WHAT IS REQUIRED:
Return the entries below in their exact form, leaving the pictures out.

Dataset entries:
════════

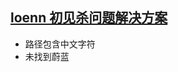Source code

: ## <a href="https://saplonily.top/celeste_modding_tutorial/mapping/basic_env/#_2" target="_blank">loenn 初见杀问题解决方案</a>

* 路径包含中文字符
* 未找到蔚蓝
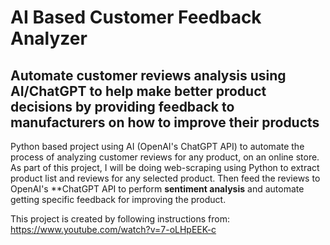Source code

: # AI Based Customer Feedback Analyzer
## Automate customer reviews analysis using AI/ChatGPT to help make better product decisions by providing feedback to manufacturers on how to improve their products

Python based project using AI (OpenAI's ChatGPT API) to automate the process of analyzing customer reviews for any product, on an online store. 
As part of this project, I will be doing web-scraping using Python to extract product list and reviews for any selected product.
Then feed the reviews to OpenAI's **ChatGPT API to perform **sentiment analysis** and automate getting specific feedback for improving the product.

This project is created by following instructions from: https://www.youtube.com/watch?v=7-oLHpEEK-c 
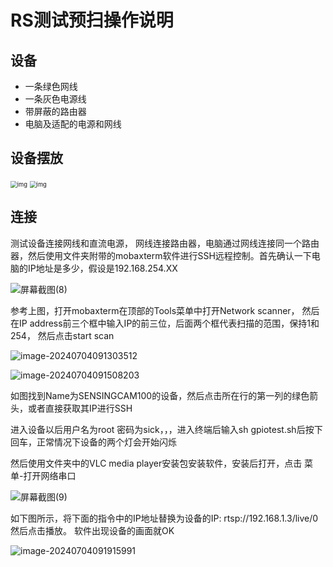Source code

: # RS测试预扫操作说明

## 设备

- 一条绿色网线
- 一条灰色电源线
- 带屏蔽的路由器
- 电脑及适配的电源和网线



## 设备摆放



<img src="file:///C:/Users/qqdyta/Documents/WXWork/1688855768420414/Cache/Image/2024-07/be8682de-1dbc-4576-a262-01275e717f42.jpg" alt="img" style="zoom: 67%;" />

<img src="file:///C:/Users/qqdyta/Documents/WXWork/1688855768420414/Cache/Image/2024-07/1933d0b2-85db-48ba-8746-63001c94dc62.jpg" alt="img" style="zoom:67%;" />





## 连接

测试设备连接网线和直流电源， 网线连接路由器，电脑通过网线连接同一个路由器，然后使用文件夹附带的mobaxterm软件进行SSH远程控制。首先确认一下电脑的IP地址是多少，假设是192.168.254.XX

![屏幕截图(8)](C:\Users\qqdyta\Pictures\Screenshots\屏幕截图(8).png)

参考上图，打开mobaxterm在顶部的Tools菜单中打开Network scanner， 然后在IP address前三个框中输入IP的前三位，后面两个框代表扫描的范围，保持1和254， 然后点击start scan                                          

![image-20240704091303512](C:\Users\qqdyta\AppData\Roaming\Typora\typora-user-images\image-20240704091303512.png)



![image-20240704091508203](C:\Users\qqdyta\AppData\Roaming\Typora\typora-user-images\image-20240704091508203.png)

如图找到Name为SENSINGCAM100的设备，然后点击所在行的第一列的绿色箭头，或者直接获取其IP进行SSH

进入设备以后用户名为root   密码为sick，，，进入终端后输入sh gpiotest.sh后按下回车，正常情况下设备的两个灯会开始闪烁





然后使用文件夹中的VLC media player安装包安装软件，安装后打开，点击 菜单-打开网络串口

![屏幕截图(9)](C:\Users\qqdyta\Pictures\Screenshots\屏幕截图(9).png)

如下图所示，将下面的指令中的IP地址替换为设备的IP:     rtsp://192.168.1.3/live/0     然后点击播放。 软件出现设备的画面就OK

![image-20240704091915991](C:\Users\qqdyta\AppData\Roaming\Typora\typora-user-images\image-20240704091915991.png)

════════

RESPONSE FOR THIS EXERCISE:
Source code

: ## <a href="https://saplonily.top/celeste_modding_tutorial/mapping/basic_env/#_2" target="_blank">loenn 初见杀问题解决方案</a>

* 路径包含中文字符
* 未找到蔚蓝
Source code

: # AI Based Customer Feedback Analyzer
## Automate customer reviews analysis using AI/ChatGPT to help make better product decisions by providing feedback to manufacturers on how to improve their products

Python based project using AI (OpenAI's ChatGPT API) to automate the process of analyzing customer reviews for any product, on an online store. 
As part of this project, I will be doing web-scraping using Python to extract product list and reviews for any selected product.
Then feed the reviews to OpenAI's **ChatGPT API to perform **sentiment analysis** and automate getting specific feedback for improving the product.

This project is created by following instructions from: https://www.youtube.com/watch?v=7-oLHpEEK-c 
Source code

: # RS测试预扫操作说明

## 设备

- 一条绿色网线
- 一条灰色电源线
- 带屏蔽的路由器
- 电脑及适配的电源和网线



## 设备摆放



<img src="file:///C:/Users/qqdyta/Documents/WXWork/1688855768420414/Cache/Image/2024-07/be8682de-1dbc-4576-a262-01275e717f42.jpg" alt="img" style="zoom: 67%;" />

<img src="file:///C:/Users/qqdyta/Documents/WXWork/1688855768420414/Cache/Image/2024-07/1933d0b2-85db-48ba-8746-63001c94dc62.jpg" alt="img" style="zoom:67%;" />





## 连接

测试设备连接网线和直流电源， 网线连接路由器，电脑通过网线连接同一个路由器，然后使用文件夹附带的mobaxterm软件进行SSH远程控制。首先确认一下电脑的IP地址是多少，假设是192.168.254.XX

![屏幕截图(8)](C:\Users\qqdyta\Pictures\Screenshots\屏幕截图(8).png)

参考上图，打开mobaxterm在顶部的Tools菜单中打开Network scanner， 然后在IP address前三个框中输入IP的前三位，后面两个框代表扫描的范围，保持1和254， 然后点击start scan                                          

![image-20240704091303512](C:\Users\qqdyta\AppData\Roaming\Typora\typora-user-images\image-20240704091303512.png)



![image-20240704091508203](C:\Users\qqdyta\AppData\Roaming\Typora\typora-user-images\image-20240704091508203.png)

如图找到Name为SENSINGCAM100的设备，然后点击所在行的第一列的绿色箭头，或者直接获取其IP进行SSH

进入设备以后用户名为root   密码为sick，，，进入终端后输入sh gpiotest.sh后按下回车，正常情况下设备的两个灯会开始闪烁





然后使用文件夹中的VLC media player安装包安装软件，安装后打开，点击 菜单-打开网络串口

![屏幕截图(9)](C:\Users\qqdyta\Pictures\Screenshots\屏幕截图(9).png)

如下图所示，将下面的指令中的IP地址替换为设备的IP:     rtsp://192.168.1.3/live/0     然后点击播放。 软件出现设备的画面就OK

![image-20240704091915991](C:\Users\qqdyta\AppData\Roaming\Typora\typora-user-images\image-20240704091915991.png)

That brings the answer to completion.